A Matter of Fairness: A History of the Center for the Education of Women at the University of Michigan was written by Jeanne E. Miller. Publication of the book was made possible in part thanks to sponsorship by the Bentley Historical Library. A Matter of Fairness is now available at the Center. Contact [email protected] for more information.

(Above) The first CEW house, located at 330 Thompson St, was in use from 1967 to 1981. The Center opened its doors September 1, 1964, in a two-room space in the Michigan League. Only three years they were able to move to the 330 Thomson St. building, tripling their space. In its first long-term assessment of its work, published in 1978, the Center could report that the number of full-and part- time staff had grown to seventeen and its offices had again expanded to a house next door at 328 Thompson St.

(Left) An early CEW-sponsored discussion group, designed along the support-group model for current issues of interest to women. Such groups provide peer support and also allowed the staff to assist more individuals using fewer hours of counseling. The center offered space for women to discuss specific topics such as working mothers, alternative careers for teachers, or balancing school and family. “Groups for black women” also emerged as the first efforts to address the unique concerns of women of color.

(Right) CEW founder Jean Campbell conducting an interview in 1970. The Center was founded in 1964 and Jean Campbell was the first director until she retired in 1985. She had led the Center through its self-creation in the beginning years and overseen its development as a functional and respected unit. Campbell was instrumental in molding the Center into a place that addressed the needs of individuals, provided new knowledge about women’s lives through its research, and represented the needs of women across the University to its executive officers.


(Above) A counselor from the early 1970s helping to shape the future of the Center through short term counseling and a recognition of the multiple demands in women’s lives. In the early years of the Center, academics and student-services professionals had little understanding of how the course of a woman’s life and her development as an adult differed from a man’s. As these individuals consistently presented similar concerns – a lack of financial aid for part-time students, for example – it became clear that those concerns represented broader policy issues that needed to be addressed, such as the development of financial aid resources for part-time students.


(Left) Group of early CEW scholars. The CEW scholarship program began in 1969, moving to a formal program of awards with a single selection process. Within the first year or two of the Center’s existence, the staff had identified the inability of returning female students to obtain financial aid as one of the institutional barriers facing these women. CEW now awards more than 50 scholarships per year to nontraditional students.

(Right) Panel from 1981 Issues for Women in Science Conference.

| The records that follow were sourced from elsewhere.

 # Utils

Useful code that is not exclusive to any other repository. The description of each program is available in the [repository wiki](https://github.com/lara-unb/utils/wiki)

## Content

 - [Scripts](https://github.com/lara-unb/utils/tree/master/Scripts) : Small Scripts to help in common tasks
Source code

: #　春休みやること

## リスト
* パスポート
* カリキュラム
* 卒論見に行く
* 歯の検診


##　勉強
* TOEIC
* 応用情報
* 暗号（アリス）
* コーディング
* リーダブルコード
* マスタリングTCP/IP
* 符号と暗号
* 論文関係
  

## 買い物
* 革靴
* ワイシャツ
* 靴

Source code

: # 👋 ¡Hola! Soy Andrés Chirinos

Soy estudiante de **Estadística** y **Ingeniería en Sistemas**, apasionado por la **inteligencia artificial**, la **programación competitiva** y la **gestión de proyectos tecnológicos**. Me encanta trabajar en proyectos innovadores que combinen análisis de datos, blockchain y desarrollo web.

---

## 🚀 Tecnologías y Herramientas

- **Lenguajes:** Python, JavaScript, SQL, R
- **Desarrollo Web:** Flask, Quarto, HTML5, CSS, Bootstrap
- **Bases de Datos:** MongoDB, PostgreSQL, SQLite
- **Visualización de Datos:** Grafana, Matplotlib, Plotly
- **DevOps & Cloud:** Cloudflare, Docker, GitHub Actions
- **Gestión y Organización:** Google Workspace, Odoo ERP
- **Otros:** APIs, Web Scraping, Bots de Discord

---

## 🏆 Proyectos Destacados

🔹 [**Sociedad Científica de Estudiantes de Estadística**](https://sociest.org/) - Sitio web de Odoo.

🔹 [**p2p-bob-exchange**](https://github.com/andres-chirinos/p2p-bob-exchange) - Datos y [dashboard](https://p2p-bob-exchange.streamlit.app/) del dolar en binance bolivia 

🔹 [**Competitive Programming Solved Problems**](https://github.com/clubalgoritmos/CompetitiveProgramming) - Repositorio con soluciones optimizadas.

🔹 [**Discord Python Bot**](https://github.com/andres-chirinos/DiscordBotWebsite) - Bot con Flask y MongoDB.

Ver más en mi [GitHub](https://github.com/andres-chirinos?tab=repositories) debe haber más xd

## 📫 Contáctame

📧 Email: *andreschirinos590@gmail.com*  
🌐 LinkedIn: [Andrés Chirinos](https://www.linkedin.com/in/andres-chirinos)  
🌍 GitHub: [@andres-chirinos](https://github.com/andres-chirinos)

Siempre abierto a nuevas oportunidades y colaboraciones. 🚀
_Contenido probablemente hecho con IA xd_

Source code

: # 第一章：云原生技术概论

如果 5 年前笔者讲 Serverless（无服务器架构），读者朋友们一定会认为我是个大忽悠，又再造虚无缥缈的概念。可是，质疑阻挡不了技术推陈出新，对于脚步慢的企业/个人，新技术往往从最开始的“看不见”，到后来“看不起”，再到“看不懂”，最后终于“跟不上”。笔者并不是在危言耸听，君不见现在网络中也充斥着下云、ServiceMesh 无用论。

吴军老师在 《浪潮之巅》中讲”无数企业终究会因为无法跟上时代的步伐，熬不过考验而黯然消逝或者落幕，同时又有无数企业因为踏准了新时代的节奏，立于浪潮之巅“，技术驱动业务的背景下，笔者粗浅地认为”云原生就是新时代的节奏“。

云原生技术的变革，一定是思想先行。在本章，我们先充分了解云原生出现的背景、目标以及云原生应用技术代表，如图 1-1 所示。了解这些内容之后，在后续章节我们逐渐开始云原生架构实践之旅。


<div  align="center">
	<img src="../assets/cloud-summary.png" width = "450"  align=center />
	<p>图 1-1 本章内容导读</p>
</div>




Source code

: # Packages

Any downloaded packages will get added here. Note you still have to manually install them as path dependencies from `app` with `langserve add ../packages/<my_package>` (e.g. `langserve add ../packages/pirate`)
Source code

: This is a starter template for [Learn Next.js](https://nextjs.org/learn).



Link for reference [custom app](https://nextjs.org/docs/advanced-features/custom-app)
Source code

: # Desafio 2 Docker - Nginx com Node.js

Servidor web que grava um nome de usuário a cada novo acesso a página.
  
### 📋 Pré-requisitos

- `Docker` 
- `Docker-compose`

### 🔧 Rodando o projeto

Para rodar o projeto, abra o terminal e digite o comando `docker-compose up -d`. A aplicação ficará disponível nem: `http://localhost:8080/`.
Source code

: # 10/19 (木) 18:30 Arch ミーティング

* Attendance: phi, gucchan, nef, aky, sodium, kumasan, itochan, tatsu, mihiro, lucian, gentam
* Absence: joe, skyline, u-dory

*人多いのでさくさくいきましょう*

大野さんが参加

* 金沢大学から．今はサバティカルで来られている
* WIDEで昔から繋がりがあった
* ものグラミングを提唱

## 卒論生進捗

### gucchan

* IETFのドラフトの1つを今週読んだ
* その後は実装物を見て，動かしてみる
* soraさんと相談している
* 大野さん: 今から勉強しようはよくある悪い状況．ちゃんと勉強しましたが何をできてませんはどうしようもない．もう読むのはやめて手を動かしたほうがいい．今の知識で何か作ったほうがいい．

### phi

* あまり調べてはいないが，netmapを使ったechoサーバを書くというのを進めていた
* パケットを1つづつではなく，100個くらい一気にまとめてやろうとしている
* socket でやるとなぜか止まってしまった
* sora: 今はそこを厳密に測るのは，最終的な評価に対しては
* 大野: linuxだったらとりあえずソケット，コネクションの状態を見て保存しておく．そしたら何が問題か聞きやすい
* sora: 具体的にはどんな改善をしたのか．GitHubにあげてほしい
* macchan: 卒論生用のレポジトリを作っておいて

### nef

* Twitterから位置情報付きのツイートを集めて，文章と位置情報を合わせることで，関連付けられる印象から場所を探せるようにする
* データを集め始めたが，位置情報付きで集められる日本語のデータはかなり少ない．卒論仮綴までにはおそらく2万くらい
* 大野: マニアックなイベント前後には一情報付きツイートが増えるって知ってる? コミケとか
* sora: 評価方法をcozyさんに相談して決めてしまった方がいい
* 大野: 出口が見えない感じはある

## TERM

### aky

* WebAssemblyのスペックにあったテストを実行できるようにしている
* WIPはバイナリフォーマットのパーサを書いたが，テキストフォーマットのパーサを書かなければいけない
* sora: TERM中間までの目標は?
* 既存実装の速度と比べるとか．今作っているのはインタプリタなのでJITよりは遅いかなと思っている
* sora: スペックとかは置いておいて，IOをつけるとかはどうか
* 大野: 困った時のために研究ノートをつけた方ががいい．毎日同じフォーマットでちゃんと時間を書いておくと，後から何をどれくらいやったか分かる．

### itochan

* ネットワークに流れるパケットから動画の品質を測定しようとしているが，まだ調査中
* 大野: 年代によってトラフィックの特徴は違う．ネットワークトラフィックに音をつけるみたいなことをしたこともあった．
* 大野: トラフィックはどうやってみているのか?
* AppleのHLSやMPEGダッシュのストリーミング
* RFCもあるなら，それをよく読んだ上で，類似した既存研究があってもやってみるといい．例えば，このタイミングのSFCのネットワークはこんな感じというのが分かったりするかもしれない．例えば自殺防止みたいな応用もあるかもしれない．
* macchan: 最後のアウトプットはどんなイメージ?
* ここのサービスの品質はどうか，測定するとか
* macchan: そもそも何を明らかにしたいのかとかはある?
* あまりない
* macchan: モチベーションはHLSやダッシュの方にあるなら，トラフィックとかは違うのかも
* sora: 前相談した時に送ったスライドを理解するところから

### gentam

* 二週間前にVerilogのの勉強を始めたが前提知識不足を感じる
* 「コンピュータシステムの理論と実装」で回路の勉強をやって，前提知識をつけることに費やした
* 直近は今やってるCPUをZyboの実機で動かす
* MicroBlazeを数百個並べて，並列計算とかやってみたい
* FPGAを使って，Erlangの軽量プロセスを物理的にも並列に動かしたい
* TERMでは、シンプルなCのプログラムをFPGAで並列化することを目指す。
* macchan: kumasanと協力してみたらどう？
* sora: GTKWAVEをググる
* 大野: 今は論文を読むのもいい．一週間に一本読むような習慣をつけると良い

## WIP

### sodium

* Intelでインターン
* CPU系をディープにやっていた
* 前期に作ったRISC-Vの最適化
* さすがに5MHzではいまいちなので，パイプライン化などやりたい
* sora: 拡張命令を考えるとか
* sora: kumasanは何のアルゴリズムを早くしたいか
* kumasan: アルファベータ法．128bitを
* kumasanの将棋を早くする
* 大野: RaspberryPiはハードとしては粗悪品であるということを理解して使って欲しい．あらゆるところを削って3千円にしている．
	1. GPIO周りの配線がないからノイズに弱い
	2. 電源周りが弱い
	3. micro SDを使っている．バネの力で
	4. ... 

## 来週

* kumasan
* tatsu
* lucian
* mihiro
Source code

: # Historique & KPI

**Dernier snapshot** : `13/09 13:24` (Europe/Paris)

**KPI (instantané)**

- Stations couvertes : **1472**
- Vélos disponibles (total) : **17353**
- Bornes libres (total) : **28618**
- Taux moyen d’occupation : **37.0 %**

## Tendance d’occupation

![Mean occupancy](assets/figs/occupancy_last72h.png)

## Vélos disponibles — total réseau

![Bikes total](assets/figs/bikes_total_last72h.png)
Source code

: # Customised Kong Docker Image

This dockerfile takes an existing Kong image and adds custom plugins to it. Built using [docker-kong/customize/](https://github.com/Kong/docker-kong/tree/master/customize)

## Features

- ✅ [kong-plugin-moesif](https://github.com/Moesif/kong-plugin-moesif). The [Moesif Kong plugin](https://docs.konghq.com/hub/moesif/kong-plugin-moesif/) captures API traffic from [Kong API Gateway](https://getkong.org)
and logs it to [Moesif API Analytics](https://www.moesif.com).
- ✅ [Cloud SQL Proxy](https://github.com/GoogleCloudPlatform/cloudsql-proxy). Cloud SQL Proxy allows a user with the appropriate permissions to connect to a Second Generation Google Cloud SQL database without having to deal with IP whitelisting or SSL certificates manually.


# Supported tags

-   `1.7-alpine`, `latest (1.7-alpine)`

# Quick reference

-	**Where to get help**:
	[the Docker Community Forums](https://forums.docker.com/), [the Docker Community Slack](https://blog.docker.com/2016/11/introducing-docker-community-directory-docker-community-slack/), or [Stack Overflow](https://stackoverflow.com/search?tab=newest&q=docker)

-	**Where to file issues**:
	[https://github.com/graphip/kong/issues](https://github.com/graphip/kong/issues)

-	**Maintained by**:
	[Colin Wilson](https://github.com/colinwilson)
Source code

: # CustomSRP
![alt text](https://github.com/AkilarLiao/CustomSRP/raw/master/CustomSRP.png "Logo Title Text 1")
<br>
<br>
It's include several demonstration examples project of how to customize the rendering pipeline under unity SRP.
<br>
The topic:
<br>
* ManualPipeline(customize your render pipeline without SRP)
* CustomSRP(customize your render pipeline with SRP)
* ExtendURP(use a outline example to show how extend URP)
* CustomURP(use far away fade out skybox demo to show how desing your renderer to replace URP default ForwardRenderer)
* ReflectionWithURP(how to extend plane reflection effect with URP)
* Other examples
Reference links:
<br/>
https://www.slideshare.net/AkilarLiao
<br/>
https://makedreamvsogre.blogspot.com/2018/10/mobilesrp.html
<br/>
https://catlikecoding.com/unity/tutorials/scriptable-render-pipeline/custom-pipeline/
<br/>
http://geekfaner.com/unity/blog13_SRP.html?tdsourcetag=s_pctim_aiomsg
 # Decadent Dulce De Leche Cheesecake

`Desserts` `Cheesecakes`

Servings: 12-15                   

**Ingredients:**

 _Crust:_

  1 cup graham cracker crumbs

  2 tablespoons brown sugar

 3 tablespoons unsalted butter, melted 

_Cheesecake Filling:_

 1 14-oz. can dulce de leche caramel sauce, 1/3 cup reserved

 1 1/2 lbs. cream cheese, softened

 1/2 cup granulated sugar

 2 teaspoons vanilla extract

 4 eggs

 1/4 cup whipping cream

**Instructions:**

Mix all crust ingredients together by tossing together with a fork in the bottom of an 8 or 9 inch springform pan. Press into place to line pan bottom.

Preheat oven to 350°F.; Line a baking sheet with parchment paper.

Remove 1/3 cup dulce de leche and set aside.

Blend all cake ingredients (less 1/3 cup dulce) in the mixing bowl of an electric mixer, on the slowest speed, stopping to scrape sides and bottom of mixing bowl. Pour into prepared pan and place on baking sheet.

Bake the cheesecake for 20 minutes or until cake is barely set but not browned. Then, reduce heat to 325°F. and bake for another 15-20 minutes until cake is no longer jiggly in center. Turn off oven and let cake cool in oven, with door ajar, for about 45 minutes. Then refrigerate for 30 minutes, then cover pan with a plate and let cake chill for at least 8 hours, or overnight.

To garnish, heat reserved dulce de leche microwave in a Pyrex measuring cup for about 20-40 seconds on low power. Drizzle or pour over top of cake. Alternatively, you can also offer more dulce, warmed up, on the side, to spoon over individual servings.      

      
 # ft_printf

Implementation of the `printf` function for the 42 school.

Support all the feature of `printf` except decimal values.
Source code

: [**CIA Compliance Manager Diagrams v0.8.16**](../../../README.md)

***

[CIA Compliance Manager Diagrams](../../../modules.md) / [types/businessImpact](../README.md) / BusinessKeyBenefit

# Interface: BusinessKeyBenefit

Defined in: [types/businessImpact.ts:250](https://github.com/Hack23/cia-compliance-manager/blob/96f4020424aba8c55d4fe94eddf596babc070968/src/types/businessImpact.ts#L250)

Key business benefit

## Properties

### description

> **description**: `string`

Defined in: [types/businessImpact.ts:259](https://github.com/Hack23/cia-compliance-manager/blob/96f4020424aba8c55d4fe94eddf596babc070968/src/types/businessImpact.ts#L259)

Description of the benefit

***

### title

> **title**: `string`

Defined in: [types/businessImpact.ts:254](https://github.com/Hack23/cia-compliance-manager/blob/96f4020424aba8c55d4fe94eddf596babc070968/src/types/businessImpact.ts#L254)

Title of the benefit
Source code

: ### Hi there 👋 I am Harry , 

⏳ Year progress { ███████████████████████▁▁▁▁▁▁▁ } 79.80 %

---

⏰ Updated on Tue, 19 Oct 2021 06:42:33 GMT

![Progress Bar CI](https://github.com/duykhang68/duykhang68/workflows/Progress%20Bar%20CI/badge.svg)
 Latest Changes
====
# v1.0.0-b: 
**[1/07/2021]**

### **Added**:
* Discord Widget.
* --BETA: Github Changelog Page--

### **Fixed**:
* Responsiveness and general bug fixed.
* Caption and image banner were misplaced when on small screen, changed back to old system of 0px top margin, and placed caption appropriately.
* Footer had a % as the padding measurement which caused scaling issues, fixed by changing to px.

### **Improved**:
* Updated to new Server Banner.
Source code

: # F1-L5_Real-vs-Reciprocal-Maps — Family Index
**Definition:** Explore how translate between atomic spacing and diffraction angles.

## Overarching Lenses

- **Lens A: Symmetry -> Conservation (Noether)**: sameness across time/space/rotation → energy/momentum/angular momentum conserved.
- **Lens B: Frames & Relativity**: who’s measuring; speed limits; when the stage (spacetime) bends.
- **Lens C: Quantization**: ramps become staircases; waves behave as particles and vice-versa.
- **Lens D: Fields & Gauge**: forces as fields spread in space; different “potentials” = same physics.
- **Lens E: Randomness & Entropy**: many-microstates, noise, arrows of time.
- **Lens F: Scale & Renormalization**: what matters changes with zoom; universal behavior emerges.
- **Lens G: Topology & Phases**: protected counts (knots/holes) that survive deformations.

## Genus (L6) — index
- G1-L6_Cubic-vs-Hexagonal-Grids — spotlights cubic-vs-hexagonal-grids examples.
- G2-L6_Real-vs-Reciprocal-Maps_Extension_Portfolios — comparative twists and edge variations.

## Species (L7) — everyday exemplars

The Women in Science Program (WIS) was created in 1980 to recruit women into the sciences and help the University understand why women were underrepresented in the sciences. In the early 1990s WIS evolved into Women in Science and Engineering (WISE). In 1999 WISE left the Center and became its own separate program.


(Above) 1982 Interns. As early as 1972 CEW served as a training setting for students. The first interns were U-M Social Work students, but over the years counseling interns also came from other colleges across the East side of Michigan. CEW also offered an Administrative Internship Program from 1977-1999, which helped women prepare to return to the labor force or enter for the first time.

(Left) An early CEW staff meeting in the library of the original house at 330 Thompson St. The Ford Foundation provided funds to help expand the Center’s library to include materials to support the research component of the Center’s work. By 1974 the Center was publishing edited volumes of research on women, and Center staff were presenting research findings and program examples through conferences, publications, and Center-published papers.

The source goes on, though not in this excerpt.